Using mistletoe

Installation

mistletoe-ebp is tested for Python 3.5 and above. Install mistletoe within a Conda Environment (recommended):

conda install -c conda-forge mistletoe-ebp

or via pip:

pip install mistletoe-ebp

Alternatively, clone the repo:

git clone https://github.com/ExecutableBookProject/mistletoe-ebp.git
cd mistletoe-ebp
pip install -e .[testing,code_style]

Usage

Basic usage

Here’s how you can use mistletoe in a Python script:

import mistletoe

with open('foo.md', 'r') as fin:
    rendered = mistletoe.markdown(fin)

mistletoe.markdown() uses mistletoe’s default settings: allowing HTML mixins and rendering to HTML. The function also accepts an additional argument renderer. To produce LaTeX output:

import mistletoe
from mistletoe.renderers.latex import LaTeXRenderer

with open('foo.md', 'r') as fin:
    rendered = mistletoe.markdown(fin, LaTeXRenderer)

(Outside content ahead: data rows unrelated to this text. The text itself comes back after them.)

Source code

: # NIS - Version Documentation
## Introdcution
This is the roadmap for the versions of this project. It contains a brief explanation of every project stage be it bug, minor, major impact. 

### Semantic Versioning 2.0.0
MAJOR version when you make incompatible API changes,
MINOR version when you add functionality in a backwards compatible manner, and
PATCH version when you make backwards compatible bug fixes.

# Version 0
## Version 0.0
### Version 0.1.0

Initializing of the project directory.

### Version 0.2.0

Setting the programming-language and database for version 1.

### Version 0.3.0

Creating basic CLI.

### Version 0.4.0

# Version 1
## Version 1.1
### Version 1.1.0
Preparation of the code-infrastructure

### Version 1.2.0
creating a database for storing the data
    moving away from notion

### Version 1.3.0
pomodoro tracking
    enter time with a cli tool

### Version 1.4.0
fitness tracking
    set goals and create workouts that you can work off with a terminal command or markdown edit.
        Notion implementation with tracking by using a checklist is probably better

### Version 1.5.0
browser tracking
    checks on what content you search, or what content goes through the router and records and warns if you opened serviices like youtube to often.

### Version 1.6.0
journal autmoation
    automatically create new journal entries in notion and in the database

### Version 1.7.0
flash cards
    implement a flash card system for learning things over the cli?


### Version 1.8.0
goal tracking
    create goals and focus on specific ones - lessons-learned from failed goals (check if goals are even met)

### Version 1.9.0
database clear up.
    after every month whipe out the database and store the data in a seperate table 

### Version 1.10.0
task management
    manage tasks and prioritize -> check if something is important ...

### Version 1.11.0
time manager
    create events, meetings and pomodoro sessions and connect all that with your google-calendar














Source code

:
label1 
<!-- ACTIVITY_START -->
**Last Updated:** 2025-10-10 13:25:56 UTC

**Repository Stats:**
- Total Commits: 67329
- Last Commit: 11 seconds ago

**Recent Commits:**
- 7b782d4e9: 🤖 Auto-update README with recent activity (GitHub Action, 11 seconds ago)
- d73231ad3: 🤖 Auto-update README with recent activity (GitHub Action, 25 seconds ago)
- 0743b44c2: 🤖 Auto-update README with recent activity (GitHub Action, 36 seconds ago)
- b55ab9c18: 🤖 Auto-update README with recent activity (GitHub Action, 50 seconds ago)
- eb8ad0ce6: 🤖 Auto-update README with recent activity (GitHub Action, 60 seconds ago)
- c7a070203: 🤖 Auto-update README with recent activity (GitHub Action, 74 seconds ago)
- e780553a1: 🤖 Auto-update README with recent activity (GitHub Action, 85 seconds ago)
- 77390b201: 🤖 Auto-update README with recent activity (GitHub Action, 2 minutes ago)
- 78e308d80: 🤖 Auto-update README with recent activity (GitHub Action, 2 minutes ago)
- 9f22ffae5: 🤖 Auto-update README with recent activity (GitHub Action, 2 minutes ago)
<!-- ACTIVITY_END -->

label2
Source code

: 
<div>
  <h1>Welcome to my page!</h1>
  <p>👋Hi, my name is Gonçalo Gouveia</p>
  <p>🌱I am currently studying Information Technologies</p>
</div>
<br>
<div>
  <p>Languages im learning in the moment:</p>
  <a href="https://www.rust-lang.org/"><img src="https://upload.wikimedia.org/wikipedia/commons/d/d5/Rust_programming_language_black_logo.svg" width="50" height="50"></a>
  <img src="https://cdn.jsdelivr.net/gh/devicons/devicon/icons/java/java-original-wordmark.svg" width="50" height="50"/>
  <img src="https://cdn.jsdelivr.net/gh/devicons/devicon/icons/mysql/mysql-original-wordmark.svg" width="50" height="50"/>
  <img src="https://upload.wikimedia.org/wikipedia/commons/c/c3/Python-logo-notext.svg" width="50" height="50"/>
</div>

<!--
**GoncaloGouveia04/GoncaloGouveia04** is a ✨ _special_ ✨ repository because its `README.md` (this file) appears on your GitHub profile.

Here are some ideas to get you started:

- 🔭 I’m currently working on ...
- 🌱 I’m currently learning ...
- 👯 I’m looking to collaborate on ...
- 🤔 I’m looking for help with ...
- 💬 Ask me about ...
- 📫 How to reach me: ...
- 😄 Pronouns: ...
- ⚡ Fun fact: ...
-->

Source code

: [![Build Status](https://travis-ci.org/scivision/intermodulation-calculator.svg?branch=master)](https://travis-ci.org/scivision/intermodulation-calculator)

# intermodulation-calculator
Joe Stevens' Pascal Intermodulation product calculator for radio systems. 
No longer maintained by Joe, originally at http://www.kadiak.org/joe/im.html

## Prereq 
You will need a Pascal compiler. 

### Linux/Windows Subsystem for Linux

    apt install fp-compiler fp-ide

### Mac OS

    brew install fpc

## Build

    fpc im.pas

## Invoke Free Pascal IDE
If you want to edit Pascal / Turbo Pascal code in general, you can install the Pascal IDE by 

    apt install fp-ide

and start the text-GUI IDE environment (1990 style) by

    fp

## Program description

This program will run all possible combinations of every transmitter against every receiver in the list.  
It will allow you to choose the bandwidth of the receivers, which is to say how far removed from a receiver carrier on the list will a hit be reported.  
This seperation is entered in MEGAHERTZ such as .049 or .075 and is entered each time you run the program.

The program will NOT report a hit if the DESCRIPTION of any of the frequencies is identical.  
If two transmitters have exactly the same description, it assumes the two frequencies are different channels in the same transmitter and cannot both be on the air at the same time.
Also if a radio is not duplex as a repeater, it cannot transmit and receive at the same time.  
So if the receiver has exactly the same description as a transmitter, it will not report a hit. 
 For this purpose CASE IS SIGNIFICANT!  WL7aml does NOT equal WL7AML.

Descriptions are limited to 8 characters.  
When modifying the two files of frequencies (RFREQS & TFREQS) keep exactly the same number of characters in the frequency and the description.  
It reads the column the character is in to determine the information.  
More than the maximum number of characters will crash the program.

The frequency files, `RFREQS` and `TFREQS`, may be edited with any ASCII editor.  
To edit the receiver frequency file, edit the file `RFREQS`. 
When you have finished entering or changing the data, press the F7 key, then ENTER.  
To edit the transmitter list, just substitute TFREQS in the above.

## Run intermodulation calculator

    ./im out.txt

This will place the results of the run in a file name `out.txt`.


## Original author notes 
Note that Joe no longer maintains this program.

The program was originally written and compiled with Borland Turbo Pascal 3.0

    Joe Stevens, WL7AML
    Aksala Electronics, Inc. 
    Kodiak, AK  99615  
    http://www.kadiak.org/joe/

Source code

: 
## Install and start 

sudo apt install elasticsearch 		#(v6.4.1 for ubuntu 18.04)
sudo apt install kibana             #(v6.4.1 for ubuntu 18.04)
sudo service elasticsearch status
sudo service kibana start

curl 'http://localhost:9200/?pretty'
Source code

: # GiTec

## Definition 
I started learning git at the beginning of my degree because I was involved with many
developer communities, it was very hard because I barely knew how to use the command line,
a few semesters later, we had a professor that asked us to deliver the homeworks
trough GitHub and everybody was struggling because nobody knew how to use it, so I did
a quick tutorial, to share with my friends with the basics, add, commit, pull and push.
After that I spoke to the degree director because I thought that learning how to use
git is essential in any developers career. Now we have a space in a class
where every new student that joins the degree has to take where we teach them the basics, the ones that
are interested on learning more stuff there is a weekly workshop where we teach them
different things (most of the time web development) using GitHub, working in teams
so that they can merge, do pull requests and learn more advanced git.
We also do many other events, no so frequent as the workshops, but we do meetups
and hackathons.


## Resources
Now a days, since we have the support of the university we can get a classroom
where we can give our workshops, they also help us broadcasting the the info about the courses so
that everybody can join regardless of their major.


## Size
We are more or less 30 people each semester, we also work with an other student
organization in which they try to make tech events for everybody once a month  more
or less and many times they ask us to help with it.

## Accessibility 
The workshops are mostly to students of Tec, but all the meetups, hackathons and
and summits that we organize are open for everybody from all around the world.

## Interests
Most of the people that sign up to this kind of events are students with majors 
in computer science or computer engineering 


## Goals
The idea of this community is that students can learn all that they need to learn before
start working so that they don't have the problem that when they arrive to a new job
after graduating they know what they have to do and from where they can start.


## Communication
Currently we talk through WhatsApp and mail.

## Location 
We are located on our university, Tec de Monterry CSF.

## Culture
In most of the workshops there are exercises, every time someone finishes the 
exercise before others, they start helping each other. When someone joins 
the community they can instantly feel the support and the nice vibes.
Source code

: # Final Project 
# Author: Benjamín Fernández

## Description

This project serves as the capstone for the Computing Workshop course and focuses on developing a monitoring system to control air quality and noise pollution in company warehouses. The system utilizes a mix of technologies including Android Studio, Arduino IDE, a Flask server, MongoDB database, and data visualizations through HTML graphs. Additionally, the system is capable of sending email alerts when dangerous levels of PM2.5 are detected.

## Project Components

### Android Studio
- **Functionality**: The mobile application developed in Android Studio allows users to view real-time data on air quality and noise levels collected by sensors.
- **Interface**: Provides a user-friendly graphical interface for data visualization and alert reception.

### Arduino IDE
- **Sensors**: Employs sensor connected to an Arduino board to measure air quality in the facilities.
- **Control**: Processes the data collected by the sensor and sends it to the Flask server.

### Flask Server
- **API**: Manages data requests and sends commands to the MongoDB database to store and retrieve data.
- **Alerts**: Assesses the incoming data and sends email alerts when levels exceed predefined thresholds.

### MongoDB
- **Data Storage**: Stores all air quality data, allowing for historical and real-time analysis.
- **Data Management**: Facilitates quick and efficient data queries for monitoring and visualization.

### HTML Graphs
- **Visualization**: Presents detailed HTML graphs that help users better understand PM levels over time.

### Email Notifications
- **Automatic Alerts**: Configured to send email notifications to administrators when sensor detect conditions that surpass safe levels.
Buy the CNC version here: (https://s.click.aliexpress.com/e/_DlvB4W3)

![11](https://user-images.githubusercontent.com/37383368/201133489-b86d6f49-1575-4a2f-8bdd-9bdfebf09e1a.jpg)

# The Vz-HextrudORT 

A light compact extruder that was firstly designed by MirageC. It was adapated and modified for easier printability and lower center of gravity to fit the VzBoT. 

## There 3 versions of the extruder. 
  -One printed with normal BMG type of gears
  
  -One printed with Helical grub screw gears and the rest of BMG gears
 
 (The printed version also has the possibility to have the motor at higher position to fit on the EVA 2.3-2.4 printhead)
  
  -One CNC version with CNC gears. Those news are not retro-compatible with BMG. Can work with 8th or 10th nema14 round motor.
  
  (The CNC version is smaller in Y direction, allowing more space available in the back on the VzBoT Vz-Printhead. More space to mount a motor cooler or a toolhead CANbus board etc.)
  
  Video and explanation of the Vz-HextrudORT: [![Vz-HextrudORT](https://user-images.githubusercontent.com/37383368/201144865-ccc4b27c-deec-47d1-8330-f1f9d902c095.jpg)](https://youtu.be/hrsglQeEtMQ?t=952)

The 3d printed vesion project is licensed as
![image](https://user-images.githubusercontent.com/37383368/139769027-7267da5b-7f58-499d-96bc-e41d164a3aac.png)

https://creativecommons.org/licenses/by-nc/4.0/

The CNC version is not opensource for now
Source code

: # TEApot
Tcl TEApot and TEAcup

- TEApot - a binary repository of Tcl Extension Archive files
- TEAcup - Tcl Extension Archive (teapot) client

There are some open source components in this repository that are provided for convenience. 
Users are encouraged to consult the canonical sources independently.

Finally, here’s how you would manually specify extra tokens and a renderer for mistletoe. In the following example, we use HTMLRenderer to render the AST, which adds HTMLBlock and HTMLSpan to the normal parsing process.

from mistletoe import Document, HTMLRenderer

with open('foo.md', 'r') as fin:
    with HTMLRenderer() as renderer:
        rendered = renderer.render(Document.read(fin))

From the command-line

pip installation enables mistletoe’s command-line utility. Type the following directly into your shell:

mistletoe foo.md

This will transpile foo.md into HTML, and dump the output to stdout. To save the HTML, direct the output into a file:

mistletoe foo.md > out.html

You can pass in custom renderers by including the full path to your renderer class after a -r or --renderer flag:

mistletoe foo.md --renderer custom_renderer.CustomRenderer

Running mistletoe without specifying a file will land you in interactive mode. Like Python’s REPL, interactive mode allows you to test how your Markdown will be interpreted by mistletoe:

mistletoe [version 0.9.2] (interactive)
Type Ctrl-D to complete input, or Ctrl-C to exit.
>>> some **bold** text
... and some *italics*
...
<p>some <strong>bold</strong> text
and some <em>italics</em></p>
>>>

The interactive mode also accepts the --renderer flag:

mistletoe [version 0.9.2] (interactive)
Type Ctrl-D to complete input, or Ctrl-C to exit.
Using renderer: LaTeXRenderer
>>> some **bold** text
... and some *italics*
...
\documentclass{article}
\begin{document}

some \textbf{bold} text
and some \textit{italics}
\end{document}
>>>

Performance

mistletoe is the fastest CommonMark compliant implementation in Python. Try the benchmarks yourself by running:

$ python test/test_samples/benchmark.py  # all results in seconds
Test document: syntax.md
Test iterations: 1000
Running tests with markdown, mistune, commonmark, mistletoe...
==============================================================
markdown: 40.270715949
mistune: 11.054077996000004
commonmark: 44.426582849
mistletoe: 34.47910147500001

We notice that Mistune is the fastest Markdown parser, and by a good margin, which demands some explanation. mistletoe’s biggest performance penalty comes from stringently following the CommonMark spec, which outlines a highly context-sensitive grammar for Markdown. Mistune takes a simpler approach to the lexing and parsing process, but this means that it cannot handle more complex cases, e.g., precedence of different types of tokens, escaping rules, etc.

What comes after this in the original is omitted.